● **What you have to do**: Please return every line in the entries below with the word "الثانية" in it.
Source material Block Start
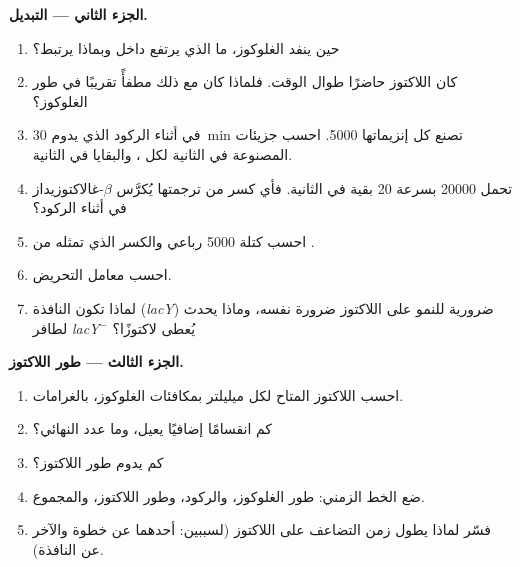 \begin{problem}
\medskip
\noindent\textbf{الجزء الثاني --- التبديل.}
\begin{enumerate}[resume]
  \item حين ينفد الغلوكوز، ما الذي يرتفع داخل  وبماذا
        يرتبط؟
  \item كان اللاكتوز حاضرًا طوال الوقت. فلماذا كان  مع
        ذلك مطفأً تقريبًا في طور الغلوكوز؟
  \item في أثناء الركود الذي يدوم \qty{30}{min} تصنع كل 
        إنزيماتها \num{5000}. احسب جزيئات  المصنوعة في
        الثانية لكل ، والبقايا في الثانية.
  \item تحمل  \num{20000}  بسرعة \qty{20}{} بقية في
        الثانية. فأي كسر من ترجمتها يُكرَّس  $\beta$-غالاكتوزيداز
        في أثناء الركود؟
  \item احسب كتلة \num{5000} رباعي والكسر الذي تمثله من 
        .
  \item احسب معامل التحريض.
  \item لماذا تكون النافذة (\emph{lacY}) ضرورية للنمو على
        اللاكتوز ضرورة  نفسه، وماذا يحدث لطافر
        \emph{lacY}$^-$ يُعطى لاكتوزًا؟
\end{enumerate}

\medskip
\noindent\textbf{الجزء الثالث --- طور اللاكتوز.}
\begin{enumerate}[resume]
  \item احسب اللاكتوز المتاح لكل ميليلتر بمكافئات الغلوكوز،
        بالغرامات.
  \item كم انقسامًا إضافيًا يعيل، وما عدد  النهائي؟
  \item كم يدوم طور اللاكتوز؟
  \item ضع الخط الزمني: طور الغلوكوز، والركود، وطور اللاكتوز،
        والمجموع.
  \item فسّر لماذا يطول زمن التضاعف على اللاكتوز (لسببين: أحدهما
        عن خطوة  والآخر عن النافذة).
\end{enumerate}


\end{problem}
Source material Block End
● **Expected output**:
        الثانية لكل ، والبقايا في الثانية.
        الثانية. فأي كسر من ترجمتها يُكرَّس  $\beta$-غالاكتوزيداز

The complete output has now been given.